Il s’est concentré sur les flux financiers à destination des 300 plus grandes entreprises impliquées dans la production et le commerce de produits de base clés qui menacent les forêts si les terres sont défrichées pour des plantations ou des ranchs – notamment l’huile de palme, la pâte à papier, le bœuf et le soja en Asie du Sud-Est, en Afrique centrale et occidentale, et en Amazonie sud-américaine.
« L’économie du monde réel continue de semer les graines du chaos climatique », a déclaré Tom Picken, directeur de campagne pour les forêts et les finances au Rainforest Action Network (RAN), membre de la coalition.
« La solution est en fait très simple : arrêter de financer la destruction des forêts maintenant. Le monde ne peut tout simplement pas se permettre que les gouvernements et les entreprises continuent à faire du greenwash et à retarder les choses », a-t-il ajouté.
L’abattage des forêts a des répercussions majeures sur les objectifs mondiaux de réduction du réchauffement, car les arbres absorbent environ un tiers des émissions de carbone produites dans le monde pour chauffer la planète, mais libèrent le carbone qu’ils stockent lorsqu’ils pourrissent ou sont brûlés.

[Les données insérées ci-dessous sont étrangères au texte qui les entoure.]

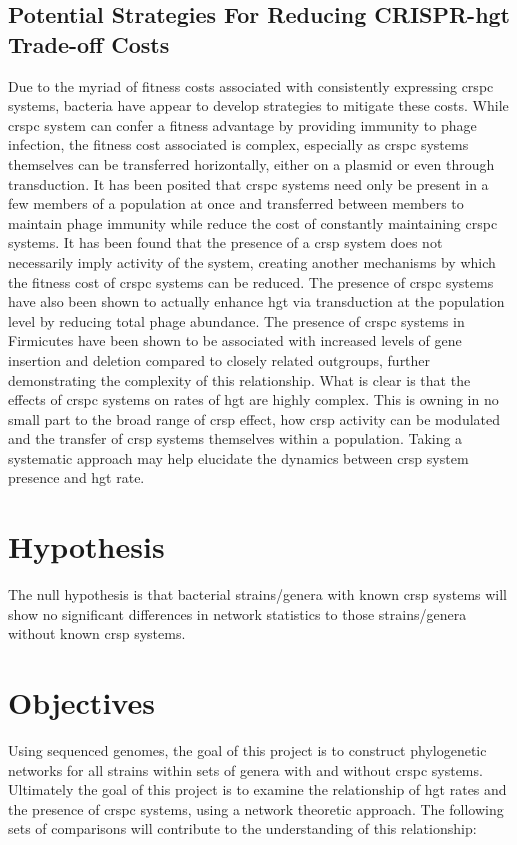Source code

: \documentclass[12pt,letter]{article}
\begin{document}
\subsection{Potential Strategies For Reducing CRISPR-\ac{hgt} Trade-off Costs}
Due to the  myriad of fitness costs associated with consistently expressing \ac{crspc} systems, bacteria have appear to develop strategies to mitigate these costs.
While \ac{crspc} system can confer a fitness advantage by providing immunity to phage infection, the fitness cost associated is complex, especially as \ac{crspc} systems  themselves can be transferred  horizontally, either on a plasmid or even through transduction\citep{crisprlgt}.
It has been posited that \ac{crspc} systems need only be present in a few members of a population at once and transferred between members to maintain phage immunity while reduce the cost of constantly maintaining \ac{crspc} systems\citep{acqorres}.
It has been found that the presence of a \ac{crsp} system does not necessarily imply activity of the system, creating another mechanisms by which the fitness cost of \ac{crspc} systems can be reduced\citep{acqorres}.
The presence of \ac{crspc} systems have also been shown to actually enhance \ac{hgt} via transduction at the population level by reducing total phage abundance\citep{transhgt}.
The presence of \ac{crspc} systems in Firmicutes have been shown to be associated with increased levels of gene insertion and deletion compared to closely related outgroups, further demonstrating the complexity of this relationship\citep{athena}.
What is clear is that the effects of \ac{crspc} systems on rates of \ac{hgt} are highly complex.
This is owning in no small part to the broad range of \ac{crsp} effect, how \ac{crsp} activity can be modulated and the transfer of \ac{crsp} systems themselves within a population\citep{acqorres}.
Taking a systematic approach may help elucidate the dynamics between \ac{crsp} system presence and \ac{hgt} rate.
\section{\huge Hypothesis}
The null hypothesis is that bacterial strains/genera with known \ac{crsp} systems will show no significant differences in network statistics to those strains/genera without known \ac{crsp} systems.
\section{\huge Objectives}
Using sequenced genomes, the goal of this project is to construct phylogenetic networks for all strains within sets of genera with and without \ac{crspc} systems.
Ultimately the goal of this project is to examine the relationship of \ac{hgt} rates and the presence of \ac{crspc} systems, using a network theoretic approach. The following sets of comparisons will contribute to the understanding of this relationship:
\end{document}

Les forêts fournissent également de la nourriture et des moyens de subsistance, contribuent à assainir l’air et l’eau, favorisent la santé humaine, constituent un habitat essentiel pour la faune et la flore sauvages, favorisent les précipitations tropicales et offrent une protection contre les inondations.
Mais l’année dernière, les pertes de forêts tropicales dans le monde ont été équivalentes à la taille des Pays-Bas, selon le service de surveillance Global Forest Watch.
Le nouveau rapport révèle qu’environ 238 milliards de dollars de crédit ont été accordés aux plus grandes entreprises à risque de déforestation par les banques et autres institutions financières entre janvier 2016 et juin 2021.
Les secteurs bancaires les plus responsables des investissements à risque de déforestation tropicale sont situés au Brésil, en Indonésie, en Chine, aux États-Unis et au Japon, note le rapport.
La majorité des investissements de ces institutions n’ont pas de politiques ou de contrôles adéquats pour se prémunir contre la déforestation, la destruction de la nature ou les violations des droits de l’homme, ajoute le rapport.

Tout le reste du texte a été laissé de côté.